> _Assignment_:
In full and without alteration, print the entries.

(Data items)
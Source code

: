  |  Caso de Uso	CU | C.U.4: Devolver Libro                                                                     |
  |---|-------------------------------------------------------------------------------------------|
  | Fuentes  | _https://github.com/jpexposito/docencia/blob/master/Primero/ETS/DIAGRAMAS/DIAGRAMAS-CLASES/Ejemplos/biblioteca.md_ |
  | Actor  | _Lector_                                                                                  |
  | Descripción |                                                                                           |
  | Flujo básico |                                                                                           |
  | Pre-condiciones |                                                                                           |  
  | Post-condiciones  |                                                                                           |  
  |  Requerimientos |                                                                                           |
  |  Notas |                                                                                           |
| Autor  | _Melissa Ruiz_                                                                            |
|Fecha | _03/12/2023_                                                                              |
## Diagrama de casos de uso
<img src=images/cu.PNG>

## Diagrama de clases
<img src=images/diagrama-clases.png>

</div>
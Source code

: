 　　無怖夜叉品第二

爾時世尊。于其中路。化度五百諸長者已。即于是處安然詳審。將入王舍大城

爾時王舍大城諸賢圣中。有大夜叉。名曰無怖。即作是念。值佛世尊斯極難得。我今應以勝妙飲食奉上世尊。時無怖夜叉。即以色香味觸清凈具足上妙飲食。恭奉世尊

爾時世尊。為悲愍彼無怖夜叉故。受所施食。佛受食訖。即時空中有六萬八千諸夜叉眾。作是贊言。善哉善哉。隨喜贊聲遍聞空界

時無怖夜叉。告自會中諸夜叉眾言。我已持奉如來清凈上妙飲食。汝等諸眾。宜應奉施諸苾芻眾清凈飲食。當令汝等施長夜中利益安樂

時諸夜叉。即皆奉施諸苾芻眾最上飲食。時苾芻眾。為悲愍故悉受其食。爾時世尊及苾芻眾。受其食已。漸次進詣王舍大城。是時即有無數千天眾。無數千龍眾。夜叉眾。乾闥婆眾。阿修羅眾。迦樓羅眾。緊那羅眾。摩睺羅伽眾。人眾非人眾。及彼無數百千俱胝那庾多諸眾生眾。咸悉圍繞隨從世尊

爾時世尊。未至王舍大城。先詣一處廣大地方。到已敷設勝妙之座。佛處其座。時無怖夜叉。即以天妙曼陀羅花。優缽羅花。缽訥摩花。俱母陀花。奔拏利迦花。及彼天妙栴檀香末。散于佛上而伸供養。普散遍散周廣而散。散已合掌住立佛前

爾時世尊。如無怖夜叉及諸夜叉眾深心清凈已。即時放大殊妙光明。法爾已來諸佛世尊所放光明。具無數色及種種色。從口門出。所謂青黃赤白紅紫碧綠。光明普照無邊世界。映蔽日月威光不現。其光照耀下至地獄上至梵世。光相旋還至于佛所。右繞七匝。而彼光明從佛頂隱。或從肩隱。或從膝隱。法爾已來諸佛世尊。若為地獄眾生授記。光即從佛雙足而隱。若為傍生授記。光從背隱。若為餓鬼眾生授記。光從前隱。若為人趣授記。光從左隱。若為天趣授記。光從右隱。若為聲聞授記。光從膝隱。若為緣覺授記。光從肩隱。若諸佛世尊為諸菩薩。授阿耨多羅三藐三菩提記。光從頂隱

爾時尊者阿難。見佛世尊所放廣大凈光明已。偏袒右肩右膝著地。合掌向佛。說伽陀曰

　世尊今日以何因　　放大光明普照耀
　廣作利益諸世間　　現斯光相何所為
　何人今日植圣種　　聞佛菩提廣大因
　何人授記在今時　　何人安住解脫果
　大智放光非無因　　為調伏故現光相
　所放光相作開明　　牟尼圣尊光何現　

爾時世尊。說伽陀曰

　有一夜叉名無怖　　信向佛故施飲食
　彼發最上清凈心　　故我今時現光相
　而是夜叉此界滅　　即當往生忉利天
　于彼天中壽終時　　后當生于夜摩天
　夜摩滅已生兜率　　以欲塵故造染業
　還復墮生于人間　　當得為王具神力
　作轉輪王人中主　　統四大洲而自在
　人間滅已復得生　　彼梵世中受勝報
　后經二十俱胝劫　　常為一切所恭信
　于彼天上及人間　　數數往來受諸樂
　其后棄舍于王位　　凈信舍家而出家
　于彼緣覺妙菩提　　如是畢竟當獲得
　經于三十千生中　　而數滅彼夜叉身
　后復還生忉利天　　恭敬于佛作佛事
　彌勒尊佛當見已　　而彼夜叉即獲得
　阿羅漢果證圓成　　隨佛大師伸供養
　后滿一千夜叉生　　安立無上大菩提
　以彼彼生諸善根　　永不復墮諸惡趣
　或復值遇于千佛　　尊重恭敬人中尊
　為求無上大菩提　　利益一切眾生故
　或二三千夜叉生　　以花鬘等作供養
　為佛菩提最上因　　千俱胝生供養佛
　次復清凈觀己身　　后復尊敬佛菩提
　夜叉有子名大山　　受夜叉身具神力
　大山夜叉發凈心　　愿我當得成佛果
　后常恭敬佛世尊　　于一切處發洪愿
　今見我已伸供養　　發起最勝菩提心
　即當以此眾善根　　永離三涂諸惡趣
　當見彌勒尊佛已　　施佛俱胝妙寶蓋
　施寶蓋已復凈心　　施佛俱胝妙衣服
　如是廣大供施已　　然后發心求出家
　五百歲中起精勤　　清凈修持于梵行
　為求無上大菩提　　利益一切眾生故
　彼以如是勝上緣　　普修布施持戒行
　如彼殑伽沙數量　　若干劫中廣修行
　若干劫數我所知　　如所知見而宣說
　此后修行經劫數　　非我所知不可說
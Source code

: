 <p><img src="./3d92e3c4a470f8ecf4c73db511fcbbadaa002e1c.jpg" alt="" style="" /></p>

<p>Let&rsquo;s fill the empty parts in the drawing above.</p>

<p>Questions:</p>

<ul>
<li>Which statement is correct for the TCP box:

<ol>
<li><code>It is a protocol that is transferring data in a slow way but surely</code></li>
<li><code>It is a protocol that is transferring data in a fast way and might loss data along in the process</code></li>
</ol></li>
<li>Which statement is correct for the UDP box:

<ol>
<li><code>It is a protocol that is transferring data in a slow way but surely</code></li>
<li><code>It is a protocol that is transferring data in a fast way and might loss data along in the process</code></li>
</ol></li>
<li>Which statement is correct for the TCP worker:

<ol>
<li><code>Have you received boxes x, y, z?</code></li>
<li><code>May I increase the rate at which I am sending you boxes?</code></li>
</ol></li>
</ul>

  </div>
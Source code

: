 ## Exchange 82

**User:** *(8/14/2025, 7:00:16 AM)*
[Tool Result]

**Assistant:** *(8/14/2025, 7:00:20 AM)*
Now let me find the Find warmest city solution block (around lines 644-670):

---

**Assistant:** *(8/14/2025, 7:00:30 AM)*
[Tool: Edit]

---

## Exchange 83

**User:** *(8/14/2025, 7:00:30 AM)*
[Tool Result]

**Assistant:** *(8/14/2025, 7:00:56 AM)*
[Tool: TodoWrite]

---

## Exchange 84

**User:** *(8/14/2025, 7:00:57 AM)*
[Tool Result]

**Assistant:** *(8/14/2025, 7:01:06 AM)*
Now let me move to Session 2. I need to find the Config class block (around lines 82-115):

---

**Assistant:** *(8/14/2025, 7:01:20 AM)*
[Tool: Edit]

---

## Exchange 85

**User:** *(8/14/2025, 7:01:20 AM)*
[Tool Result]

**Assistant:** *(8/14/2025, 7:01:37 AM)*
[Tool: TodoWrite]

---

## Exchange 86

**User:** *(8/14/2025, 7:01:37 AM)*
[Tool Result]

> _Solution below_:
Source code

:  |  Caso de Uso	CU | C.U.4: Devolver Libro                                                                     |
  |---|-------------------------------------------------------------------------------------------|
  | Fuentes  | _https://github.com/jpexposito/docencia/blob/master/Primero/ETS/DIAGRAMAS/DIAGRAMAS-CLASES/Ejemplos/biblioteca.md_ |
  | Actor  | _Lector_                                                                                  |
  | Descripción |                                                                                           |
  | Flujo básico |                                                                                           |
  | Pre-condiciones |                                                                                           |  
  | Post-condiciones  |                                                                                           |  
  |  Requerimientos |                                                                                           |
  |  Notas |                                                                                           |
| Autor  | _Melissa Ruiz_                                                                            |
|Fecha | _03/12/2023_                                                                              |
## Diagrama de casos de uso
<img src=images/cu.PNG>

## Diagrama de clases
<img src=images/diagrama-clases.png>

</div>
Source code

: 　　無怖夜叉品第二

爾時世尊。于其中路。化度五百諸長者已。即于是處安然詳審。將入王舍大城

爾時王舍大城諸賢圣中。有大夜叉。名曰無怖。即作是念。值佛世尊斯極難得。我今應以勝妙飲食奉上世尊。時無怖夜叉。即以色香味觸清凈具足上妙飲食。恭奉世尊

爾時世尊。為悲愍彼無怖夜叉故。受所施食。佛受食訖。即時空中有六萬八千諸夜叉眾。作是贊言。善哉善哉。隨喜贊聲遍聞空界

時無怖夜叉。告自會中諸夜叉眾言。我已持奉如來清凈上妙飲食。汝等諸眾。宜應奉施諸苾芻眾清凈飲食。當令汝等施長夜中利益安樂

時諸夜叉。即皆奉施諸苾芻眾最上飲食。時苾芻眾。為悲愍故悉受其食。爾時世尊及苾芻眾。受其食已。漸次進詣王舍大城。是時即有無數千天眾。無數千龍眾。夜叉眾。乾闥婆眾。阿修羅眾。迦樓羅眾。緊那羅眾。摩睺羅伽眾。人眾非人眾。及彼無數百千俱胝那庾多諸眾生眾。咸悉圍繞隨從世尊

爾時世尊。未至王舍大城。先詣一處廣大地方。到已敷設勝妙之座。佛處其座。時無怖夜叉。即以天妙曼陀羅花。優缽羅花。缽訥摩花。俱母陀花。奔拏利迦花。及彼天妙栴檀香末。散于佛上而伸供養。普散遍散周廣而散。散已合掌住立佛前

爾時世尊。如無怖夜叉及諸夜叉眾深心清凈已。即時放大殊妙光明。法爾已來諸佛世尊所放光明。具無數色及種種色。從口門出。所謂青黃赤白紅紫碧綠。光明普照無邊世界。映蔽日月威光不現。其光照耀下至地獄上至梵世。光相旋還至于佛所。右繞七匝。而彼光明從佛頂隱。或從肩隱。或從膝隱。法爾已來諸佛世尊。若為地獄眾生授記。光即從佛雙足而隱。若為傍生授記。光從背隱。若為餓鬼眾生授記。光從前隱。若為人趣授記。光從左隱。若為天趣授記。光從右隱。若為聲聞授記。光從膝隱。若為緣覺授記。光從肩隱。若諸佛世尊為諸菩薩。授阿耨多羅三藐三菩提記。光從頂隱

爾時尊者阿難。見佛世尊所放廣大凈光明已。偏袒右肩右膝著地。合掌向佛。說伽陀曰

　世尊今日以何因　　放大光明普照耀
　廣作利益諸世間　　現斯光相何所為
　何人今日植圣種　　聞佛菩提廣大因
　何人授記在今時　　何人安住解脫果
　大智放光非無因　　為調伏故現光相
　所放光相作開明　　牟尼圣尊光何現　

爾時世尊。說伽陀曰

　有一夜叉名無怖　　信向佛故施飲食
　彼發最上清凈心　　故我今時現光相
　而是夜叉此界滅　　即當往生忉利天
　于彼天中壽終時　　后當生于夜摩天
　夜摩滅已生兜率　　以欲塵故造染業
　還復墮生于人間　　當得為王具神力
　作轉輪王人中主　　統四大洲而自在
　人間滅已復得生　　彼梵世中受勝報
　后經二十俱胝劫　　常為一切所恭信
　于彼天上及人間　　數數往來受諸樂
　其后棄舍于王位　　凈信舍家而出家
　于彼緣覺妙菩提　　如是畢竟當獲得
　經于三十千生中　　而數滅彼夜叉身
　后復還生忉利天　　恭敬于佛作佛事
　彌勒尊佛當見已　　而彼夜叉即獲得
　阿羅漢果證圓成　　隨佛大師伸供養
　后滿一千夜叉生　　安立無上大菩提
　以彼彼生諸善根　　永不復墮諸惡趣
　或復值遇于千佛　　尊重恭敬人中尊
　為求無上大菩提　　利益一切眾生故
　或二三千夜叉生　　以花鬘等作供養
　為佛菩提最上因　　千俱胝生供養佛
　次復清凈觀己身　　后復尊敬佛菩提
　夜叉有子名大山　　受夜叉身具神力
　大山夜叉發凈心　　愿我當得成佛果
　后常恭敬佛世尊　　于一切處發洪愿
　今見我已伸供養　　發起最勝菩提心
　即當以此眾善根　　永離三涂諸惡趣
　當見彌勒尊佛已　　施佛俱胝妙寶蓋
　施寶蓋已復凈心　　施佛俱胝妙衣服
　如是廣大供施已　　然后發心求出家
　五百歲中起精勤　　清凈修持于梵行
　為求無上大菩提　　利益一切眾生故
　彼以如是勝上緣　　普修布施持戒行
　如彼殑伽沙數量　　若干劫中廣修行
　若干劫數我所知　　如所知見而宣說
　此后修行經劫數　　非我所知不可說
Source code

: <p><img src="./3d92e3c4a470f8ecf4c73db511fcbbadaa002e1c.jpg" alt="" style="" /></p>

<p>Let&rsquo;s fill the empty parts in the drawing above.</p>

<p>Questions:</p>

<ul>
<li>Which statement is correct for the TCP box:

<ol>
<li><code>It is a protocol that is transferring data in a slow way but surely</code></li>
<li><code>It is a protocol that is transferring data in a fast way and might loss data along in the process</code></li>
</ol></li>
<li>Which statement is correct for the UDP box:

<ol>
<li><code>It is a protocol that is transferring data in a slow way but surely</code></li>
<li><code>It is a protocol that is transferring data in a fast way and might loss data along in the process</code></li>
</ol></li>
<li>Which statement is correct for the TCP worker:

<ol>
<li><code>Have you received boxes x, y, z?</code></li>
<li><code>May I increase the rate at which I am sending you boxes?</code></li>
</ol></li>
</ul>

  </div>
Source code

: ## Exchange 82

**User:** *(8/14/2025, 7:00:16 AM)*
[Tool Result]

**Assistant:** *(8/14/2025, 7:00:20 AM)*
Now let me find the Find warmest city solution block (around lines 644-670):

---

**Assistant:** *(8/14/2025, 7:00:30 AM)*
[Tool: Edit]

---

## Exchange 83

**User:** *(8/14/2025, 7:00:30 AM)*
[Tool Result]

**Assistant:** *(8/14/2025, 7:00:56 AM)*
[Tool: TodoWrite]

---

## Exchange 84

**User:** *(8/14/2025, 7:00:57 AM)*
[Tool Result]

**Assistant:** *(8/14/2025, 7:01:06 AM)*
Now let me move to Session 2. I need to find the Config class block (around lines 82-115):

---

**Assistant:** *(8/14/2025, 7:01:20 AM)*
[Tool: Edit]

---

## Exchange 85

**User:** *(8/14/2025, 7:01:20 AM)*
[Tool Result]

**Assistant:** *(8/14/2025, 7:01:37 AM)*
[Tool: TodoWrite]

---

## Exchange 86

**User:** *(8/14/2025, 7:01:37 AM)*
[Tool Result]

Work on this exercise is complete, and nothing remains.